Posted December 6, 2013

As a child among boyhood friends, Nelson Mandela was once thrown from a donkey into a thorn bush. This taught him a lifetime lesson: “to humiliate another person is to make him suffer an unnecessarily cruel fate. Even as a boy, I defeated my opponents without dishonoring them.” (Long Walk to Freedom: The Autobiography of Nelson Mandela)
South Africa’s first democratically-elected President remembered this childhood lesson many years later at his own inauguration in 1994 when the crucial question was: what would be the country's national anthem? His political cohorts wanted to dispose of the old national hymn ''Die Stem,'' which celebrated the 19th century triumph of the Afrikaner trekkers over the indigenous peoples and replace it with ''Nkosi Sikelele" favored by the majority of Blacks who suffered under the brutal apartheid regime.
But Mandela remained adamant: “This song that you treat so easily holds the emotions of many people whom you don’t represent. Yet, with the stroke of a pen, you would make a decision to destroy the very⎯the only ⎯basis that we are building upon: reconciliation.” (Tree Shaker: The Story of Nelson Mandela, by Bill Keller) Mandela overruled his own followers in favor of performing both for the event at the FNB stadium in Soweto. What miraculously followed was white people singing the African hymn and Africans singing the Afrikaans song.

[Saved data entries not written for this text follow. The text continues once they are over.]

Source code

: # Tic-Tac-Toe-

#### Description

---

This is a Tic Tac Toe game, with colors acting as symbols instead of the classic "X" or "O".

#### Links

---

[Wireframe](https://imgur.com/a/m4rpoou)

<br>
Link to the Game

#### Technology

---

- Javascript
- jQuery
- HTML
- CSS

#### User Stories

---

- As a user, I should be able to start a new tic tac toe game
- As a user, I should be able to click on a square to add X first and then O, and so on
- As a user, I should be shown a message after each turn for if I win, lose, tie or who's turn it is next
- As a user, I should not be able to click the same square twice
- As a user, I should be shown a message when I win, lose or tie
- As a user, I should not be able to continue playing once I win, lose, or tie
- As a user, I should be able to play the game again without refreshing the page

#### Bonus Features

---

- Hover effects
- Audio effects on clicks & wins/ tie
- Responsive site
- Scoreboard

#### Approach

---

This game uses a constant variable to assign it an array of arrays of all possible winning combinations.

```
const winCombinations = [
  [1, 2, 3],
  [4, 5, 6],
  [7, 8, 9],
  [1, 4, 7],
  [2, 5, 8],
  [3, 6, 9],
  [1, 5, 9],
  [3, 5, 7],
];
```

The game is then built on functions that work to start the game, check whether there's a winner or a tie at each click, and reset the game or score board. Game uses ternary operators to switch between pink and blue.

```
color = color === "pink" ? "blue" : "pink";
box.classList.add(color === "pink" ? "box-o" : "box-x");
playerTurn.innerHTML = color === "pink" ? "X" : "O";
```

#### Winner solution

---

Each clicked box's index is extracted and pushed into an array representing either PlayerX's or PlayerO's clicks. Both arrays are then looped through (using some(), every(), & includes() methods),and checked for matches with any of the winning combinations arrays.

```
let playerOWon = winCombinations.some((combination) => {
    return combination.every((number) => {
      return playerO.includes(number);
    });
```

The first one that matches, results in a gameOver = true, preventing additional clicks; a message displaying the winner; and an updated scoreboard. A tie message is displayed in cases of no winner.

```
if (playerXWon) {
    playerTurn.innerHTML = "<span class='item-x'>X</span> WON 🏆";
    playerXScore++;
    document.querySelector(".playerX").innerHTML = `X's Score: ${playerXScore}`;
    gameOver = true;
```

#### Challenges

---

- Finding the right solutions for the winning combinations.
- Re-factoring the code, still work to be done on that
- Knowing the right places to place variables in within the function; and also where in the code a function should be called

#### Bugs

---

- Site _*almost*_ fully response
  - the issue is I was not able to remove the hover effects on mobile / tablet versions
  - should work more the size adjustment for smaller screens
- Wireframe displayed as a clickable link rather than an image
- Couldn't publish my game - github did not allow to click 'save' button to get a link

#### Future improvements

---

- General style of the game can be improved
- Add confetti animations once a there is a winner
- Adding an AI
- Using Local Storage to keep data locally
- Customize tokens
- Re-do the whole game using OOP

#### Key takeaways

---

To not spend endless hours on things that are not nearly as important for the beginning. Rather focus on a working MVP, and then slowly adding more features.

This enlightened leader facilitated novel communication across trenchant divides. Whether proudly wearing the Springboks' number 6 jersey when rugby had always been a symbol of colonial oppression, or entering the courtroom of his own trial in the leopard-skin clothing of Xhosa African royalty, Mandela reached across bitter differences. He gave us creative methods of conflict resolution. It was The Truth and Reconciliation Commission, over which he presided, that brought together apartheid’s victims and their offenders to allow some formal recognition and acknowledgment of suffering.
Even Mandela’s forename stood as a marker of cross-cultural meaning. "Tree Shaker," or "Rolihlahla" in Xhosa was the original name given him by his parents. But he was renamed the Anglo-Saxon "Nelson" at age 7 by a school teacher on his first day of class. In later years, his friends and relatives ascribed to his original birthname, which connotes "troublemaker," the many storms he incited and weathered.
Mandela illustrated the value of defeat detached from humiliation. He showed us how to hold the historical emotions of enemy groups, of how to hear two voices at once.